Admiral Henry Harris, the commander of U.S. Pacific Forces, and the Pentagon, see Australia as the essential southern dock of the “rebalance” to Asia. Within the next three years 60 percent of U.S. air and naval forces are earmarked for the Indo-Pacific. This month Harris signed an agreement with the Australian military to expand Washington’s military presence there in 2017 with advanced F-22 Raptor fighters. He has also shared Trump’s enthusiasm for bloating the navy with 350 warships almost entirely allocated to the Pacific.
Donald Trump will inherit this tinderbox from Obama. The entire setup invites a segue from threats to action. Compounding the danger is the mania for confrontation displayed the Pentagon’s main man in the Pacific.
In an alarming development, Admiral Harris is pressing for further aggression to take place inside the 12-mile exclusion zone around territory held by China. According to Navy Times the commander “wants to drive through an area and do military operations,” which would include launching aircraft and firing weapons systems. “We will be ready to confront when we must.” The Obama administration is reluctant to push that hard, but Trump, who has made countless threats against China, is more in tune with these more aggressive recommendations.
Navy Times warned that, in the light of the current escalations “some sort of confrontation seems increasingly likely.”
Chinese officials agree. A specialist in military strategy associated with the People’s Liberation Army warns that “China will very likely strike back if the US comes within 12 miles of the [Nansha] islands.” Another military authority at Nanjing University alerted Washington that “The US provocation has boosted the chance of military confrontation between Beijing and Washington.” And the state-controlled Global Times warns that “China hopes that disputes can be resolved by talks, but it must be prepared for any military confrontation.”

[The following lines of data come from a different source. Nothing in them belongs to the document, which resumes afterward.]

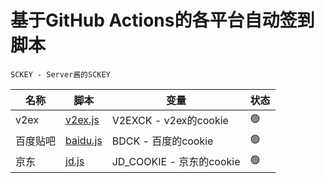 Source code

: # 基于GitHub Actions的各平台自动签到脚本



`SCKEY - Server酱的SCKEY`

| 名称     | 脚本                   | 变量                  | 状态 |
| -------- | ---------------------- | --------------------- | ---- |
| v2ex     | [v2ex.js](./v2ex.js)   | V2EXCK - v2ex的cookie | 🟢    |
| 百度贴吧 | [baidu.js](./baidu.js) | BDCK - 百度的cookie  | 🟢    |
| 京东 | [jd.js](./jd.js) | JD_COOKIE - 京东的cookie | 🟢 |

This has not deterred the U.S. from developing detailed plans for war with China. The Mitchell Institute For Aerospace Studies has reported that Air Force officers are preparing the most detailed plans to date for deploying the F-35, the most advanced fighter plane, in an all-out war with China. Is our next president licking his chops at this prospect? Prominent think tanks have recently provided grist for Trump’s mill.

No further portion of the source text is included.